#### Approach #1 Dynamic Programming [Accepted]

**Intuition**

As the number of unique binary search trees only depends on the total number of nodes, i.e. it is independent of node values, we could calculate the number of unique binary search trees using recursive relation.

**Algorithm**

Suppose the function f ( n ) is defined to be the number of unique binary search trees containing n nodes from 1 to n. Then we could calculate f ( n ) in the following way:

if the root node is 1, its left subtree is empty, so there is only one way to construct the left subtree; its right subtree has size n - 1, so there are f ( n - 1 ) ways to construct the right subtree. Therefore, there are f ( n - 1 ) unique binary search trees.

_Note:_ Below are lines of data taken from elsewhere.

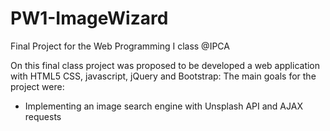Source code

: # PW1-ImageWizard
Final Project for the Web Programming I class @IPCA

On this final class project was proposed to be developed a web application with HTML5 CSS, javascript, jQuery and Bootstrap:
The main goals for the project were:
-	Implementing an image search engine with Unsplash API and AJAX requests
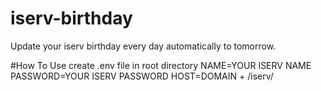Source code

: # iserv-birthday

Update your iserv birthday every day automatically to tomorrow.

#How To Use
create .env file in root directory
NAME=YOUR ISERV NAME
PASSWORD=YOUR ISERV PASSWORD
HOST=DOMAIN + /iserv/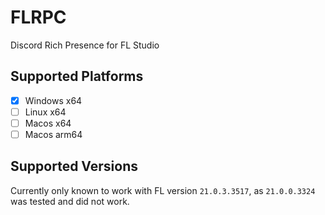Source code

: # FLRPC
Discord Rich Presence for FL Studio

## Supported Platforms

- [X] Windows x64
- [ ] Linux x64
- [ ] Macos x64
- [ ] Macos arm64

## Supported Versions

Currently only known to work with FL version `21.0.3.3517`,
as `21.0.0.3324` was tested and did not work.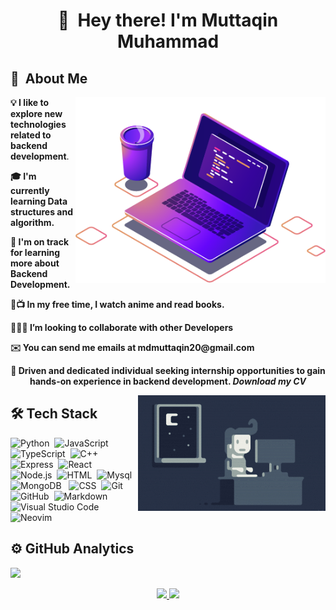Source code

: <h1 align="center"> 👋 &nbsp;Hey there! I'm Muttaqin Muhammad </h1>

<h2> 👨 &nbsp;About Me </h2>

<img src="https://raw.githubusercontent.com/muttaqin1/muttaqin1/master/computer-illustration.png" min-width="400px" max-width="400px" width="400px" align="right" alt="ComputadoriuriCode"> 
  
 <p align="left"> 
 <strong>💡 I like to explore new technologies related to backend development</strong>.
</p> 
 <p align="left"> 
 <strong>🎓 I'm currently learning Data structures and algorithm.</strong>
 </p> 
  
 <p align="left"> 
<strong>🌱 I'm on track for learning more about Backend Development.</strong>
 </p> 
 <p align="left"> 
<strong>📒📺 In my free time, I watch anime and read books.</strong>
 </p>
 <p align="left"> <strong> 🧑‍🤝‍🧑 I’m looking to collaborate with other Developers </strong></p>
 <p align="left"> <strong> ✉️ You can send me emails at <a style="text-decoration: none" href="mailto:mdmuttaqin20@gmail.com">mdmuttaqin20@gmail.com</a>
</strong></p>
 
 <p align="center"> 
<strong>🔎 Driven and dedicated individual seeking internship opportunities to gain hands-on experience in backend development. <i><a  style="text-decoration: none" href="cv-link.pdf" download>Download my CV</a> </i></strong>
 </p>

<img alt="Night Coding" src="https://raw.githubusercontent.com/muttaqin1/muttaqin1/master/Night-Coding.gif" align="right"/>

<h2> 🛠 Tech Stack</h2>


![Python](https://img.shields.io/badge/-Python-333333?style=flat&logo=python)&nbsp;
![JavaScript](https://img.shields.io/badge/-JavaScript-333333?style=flat&logo=javascript)&nbsp;
![TypeScript](https://img.shields.io/badge/TypeScript-007ACC?style=flat&logo=typescript&logoColor=white)&nbsp;
![C++](https://img.shields.io/badge/-C++-333333?style=flat&logo=C%2B%2B&logoColor=00599C)&nbsp;
![Express](https://img.shields.io/badge/Express.js-404D59?style=flat)&nbsp;
![React](https://img.shields.io/badge/-React-333333?style=flat&logo=react)&nbsp;
![Node.js](https://img.shields.io/badge/-Node.js-333333?style=flat&logo=node.js)&nbsp;
![HTML](https://img.shields.io/badge/-HTML-333333?style=flat&logo=HTML5)&nbsp;
![Mysql](https://img.shields.io/badge/MySQL-00000F?style=flat&logo=mysql&logoColor=white)&nbsp;
![MongoDB](https://img.shields.io/badge/MongoDB-4EA94B?style=flat&logo=mongodb&logoColor=white) &nbsp;
![CSS](https://img.shields.io/badge/-CSS-333333?style=flat&logo=CSS3&logoColor=white)&nbsp;
![Git](https://img.shields.io/badge/-Git-333333?style=flat&logo=git)&nbsp;
![GitHub](https://img.shields.io/badge/-GitHub-333333?style=flat&logo=github)&nbsp;
![Markdown](https://img.shields.io/badge/-Markdown-333333?style=flat&logo=markdown) &nbsp;
![Visual Studio Code](https://img.shields.io/badge/-Visual%20Studio%20Code-333333?style=flat&logo=visual-studio-code&logoColor=007ACC)&nbsp;
![Neovim](https://img.shields.io/badge/NeoVim-%2357A143.svg?&style=flat&logo=neovim&logoColor=white)&nbsp;

<h2>⚙️ GitHub Analytics</h2>


![](https://komarev.com/ghpvc/?username=muttaqin1&style=flat&color=blueviolet)

<p align="center">
<a href="https://github.com/muttaqin1">
  <img height="180em" src="https://github-readme-stats-eight-theta.vercel.app/api?username=muttaqin1&show_icons=true&theme=vue-dark&include_all_commits=true&count_private=true" />
  <img height="180em" src="https://github-readme-stats-eight-theta.vercel.app/api/top-langs/?username=muttaqin1&layout=compact&exclude_lang=java+r&theme=vue-dark" />
</a>
</p>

if the root node is 2, through the same reasoning, there are f ( 1 ) ways to construct the right subtree and f ( n - 2 ) ways to construct the right subtree, so there are f ( 1 ) * f ( n - 2 ) unique binary search trees.

......

if the root node is n, there are f ( n - 1 ) ways to construct the left subtree and one way to construct the right subtree, which is empty, so there are f ( n - 1 ) unique binary search trees.

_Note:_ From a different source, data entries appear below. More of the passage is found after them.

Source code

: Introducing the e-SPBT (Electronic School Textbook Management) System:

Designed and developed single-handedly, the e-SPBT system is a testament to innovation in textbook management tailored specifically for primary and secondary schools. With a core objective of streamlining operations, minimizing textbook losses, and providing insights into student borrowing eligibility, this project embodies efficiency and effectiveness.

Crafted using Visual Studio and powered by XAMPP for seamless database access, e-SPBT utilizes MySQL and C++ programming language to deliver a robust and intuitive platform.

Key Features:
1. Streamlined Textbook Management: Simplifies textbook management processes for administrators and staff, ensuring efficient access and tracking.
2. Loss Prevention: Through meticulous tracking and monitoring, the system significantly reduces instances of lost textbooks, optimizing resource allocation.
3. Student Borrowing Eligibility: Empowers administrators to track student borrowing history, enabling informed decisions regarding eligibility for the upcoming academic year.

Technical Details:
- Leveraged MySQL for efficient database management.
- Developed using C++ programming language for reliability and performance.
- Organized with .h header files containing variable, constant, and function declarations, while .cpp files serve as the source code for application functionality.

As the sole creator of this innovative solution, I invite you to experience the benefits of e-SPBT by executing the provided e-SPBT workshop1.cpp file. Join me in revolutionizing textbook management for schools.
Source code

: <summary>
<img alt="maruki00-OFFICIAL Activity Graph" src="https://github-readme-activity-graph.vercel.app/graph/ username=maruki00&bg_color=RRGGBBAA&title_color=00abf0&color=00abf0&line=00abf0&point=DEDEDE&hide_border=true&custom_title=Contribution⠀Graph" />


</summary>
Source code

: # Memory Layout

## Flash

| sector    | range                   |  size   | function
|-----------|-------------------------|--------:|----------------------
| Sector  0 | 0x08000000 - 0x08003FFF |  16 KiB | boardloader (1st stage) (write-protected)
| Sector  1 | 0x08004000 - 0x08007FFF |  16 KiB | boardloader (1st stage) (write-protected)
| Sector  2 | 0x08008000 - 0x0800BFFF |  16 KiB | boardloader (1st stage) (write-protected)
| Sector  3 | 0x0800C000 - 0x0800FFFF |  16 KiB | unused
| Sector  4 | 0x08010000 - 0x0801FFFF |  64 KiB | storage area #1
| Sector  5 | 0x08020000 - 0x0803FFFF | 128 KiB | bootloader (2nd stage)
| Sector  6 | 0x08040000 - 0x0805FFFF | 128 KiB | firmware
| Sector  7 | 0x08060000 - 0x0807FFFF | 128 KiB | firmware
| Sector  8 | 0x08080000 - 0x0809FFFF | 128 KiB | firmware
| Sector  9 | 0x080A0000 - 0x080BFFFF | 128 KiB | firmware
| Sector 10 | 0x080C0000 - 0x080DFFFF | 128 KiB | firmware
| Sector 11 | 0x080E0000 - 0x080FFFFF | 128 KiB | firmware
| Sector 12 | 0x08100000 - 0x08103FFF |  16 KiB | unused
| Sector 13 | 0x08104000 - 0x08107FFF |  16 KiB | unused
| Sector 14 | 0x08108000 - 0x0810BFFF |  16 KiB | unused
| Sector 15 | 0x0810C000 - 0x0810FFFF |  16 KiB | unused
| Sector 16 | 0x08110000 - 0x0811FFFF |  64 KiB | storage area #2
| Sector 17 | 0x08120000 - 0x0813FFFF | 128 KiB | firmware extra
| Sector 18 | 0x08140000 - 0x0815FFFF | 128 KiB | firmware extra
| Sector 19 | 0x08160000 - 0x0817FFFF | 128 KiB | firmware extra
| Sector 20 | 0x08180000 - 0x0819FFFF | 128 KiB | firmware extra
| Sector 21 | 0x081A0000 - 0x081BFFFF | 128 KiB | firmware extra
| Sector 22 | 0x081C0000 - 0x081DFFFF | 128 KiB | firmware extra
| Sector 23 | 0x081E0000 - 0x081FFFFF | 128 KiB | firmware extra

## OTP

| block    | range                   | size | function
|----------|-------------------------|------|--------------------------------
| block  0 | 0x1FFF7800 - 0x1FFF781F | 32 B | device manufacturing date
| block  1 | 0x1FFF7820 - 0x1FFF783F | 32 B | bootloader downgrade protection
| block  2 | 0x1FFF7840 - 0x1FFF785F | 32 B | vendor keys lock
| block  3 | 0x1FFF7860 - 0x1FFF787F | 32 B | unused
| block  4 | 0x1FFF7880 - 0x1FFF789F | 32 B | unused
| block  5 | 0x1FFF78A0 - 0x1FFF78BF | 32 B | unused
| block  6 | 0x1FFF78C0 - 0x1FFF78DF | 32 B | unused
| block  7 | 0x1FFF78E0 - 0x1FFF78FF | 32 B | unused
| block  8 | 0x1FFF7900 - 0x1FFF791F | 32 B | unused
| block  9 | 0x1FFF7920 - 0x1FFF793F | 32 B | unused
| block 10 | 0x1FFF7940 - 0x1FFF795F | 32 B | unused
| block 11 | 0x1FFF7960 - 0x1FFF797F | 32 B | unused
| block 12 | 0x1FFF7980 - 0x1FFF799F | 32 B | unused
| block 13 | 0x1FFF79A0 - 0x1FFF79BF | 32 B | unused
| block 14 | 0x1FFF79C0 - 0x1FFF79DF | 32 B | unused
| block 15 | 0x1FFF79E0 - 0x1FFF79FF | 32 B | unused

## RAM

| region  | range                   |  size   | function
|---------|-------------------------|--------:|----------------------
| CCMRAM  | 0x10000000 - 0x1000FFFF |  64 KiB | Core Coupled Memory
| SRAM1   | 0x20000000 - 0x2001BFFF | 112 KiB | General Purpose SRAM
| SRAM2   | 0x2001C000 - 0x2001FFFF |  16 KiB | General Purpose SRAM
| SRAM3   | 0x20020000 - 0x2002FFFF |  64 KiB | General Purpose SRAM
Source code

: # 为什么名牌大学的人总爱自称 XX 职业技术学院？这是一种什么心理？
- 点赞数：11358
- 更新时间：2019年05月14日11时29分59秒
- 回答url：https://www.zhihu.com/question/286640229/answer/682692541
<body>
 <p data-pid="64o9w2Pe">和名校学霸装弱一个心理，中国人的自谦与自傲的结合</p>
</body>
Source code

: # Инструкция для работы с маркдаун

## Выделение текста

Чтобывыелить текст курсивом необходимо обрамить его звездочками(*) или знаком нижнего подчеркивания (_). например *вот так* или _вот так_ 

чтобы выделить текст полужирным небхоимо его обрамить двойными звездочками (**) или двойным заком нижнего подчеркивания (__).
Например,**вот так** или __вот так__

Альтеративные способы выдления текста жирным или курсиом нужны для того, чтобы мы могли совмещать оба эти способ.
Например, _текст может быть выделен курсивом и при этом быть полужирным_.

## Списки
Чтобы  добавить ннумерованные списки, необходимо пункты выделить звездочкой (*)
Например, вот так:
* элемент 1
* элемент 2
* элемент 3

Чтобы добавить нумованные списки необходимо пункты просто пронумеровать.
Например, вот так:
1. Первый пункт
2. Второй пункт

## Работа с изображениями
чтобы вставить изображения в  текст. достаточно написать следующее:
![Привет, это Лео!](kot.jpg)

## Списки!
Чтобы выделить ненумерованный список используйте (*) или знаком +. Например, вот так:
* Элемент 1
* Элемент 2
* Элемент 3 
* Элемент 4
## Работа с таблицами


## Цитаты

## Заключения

Now, by adding all the cases up, we could derive the recursive relation as follows: f ( n ) = ∑ f ( i ) * f ( n - 1 - i ), where i is from 0 to n - 1. Note that we define f ( 0 ) = 1, as there's only one way to construct an empty tree.

To implement the solution, we could use an iterative Dynamic Programming approach. We maintain an integer array dp[ ], where dp[ i ] corresponds to the number of unique binary search trees containing i nodes. By iterating through case 2 to n, we could find the answer really fast.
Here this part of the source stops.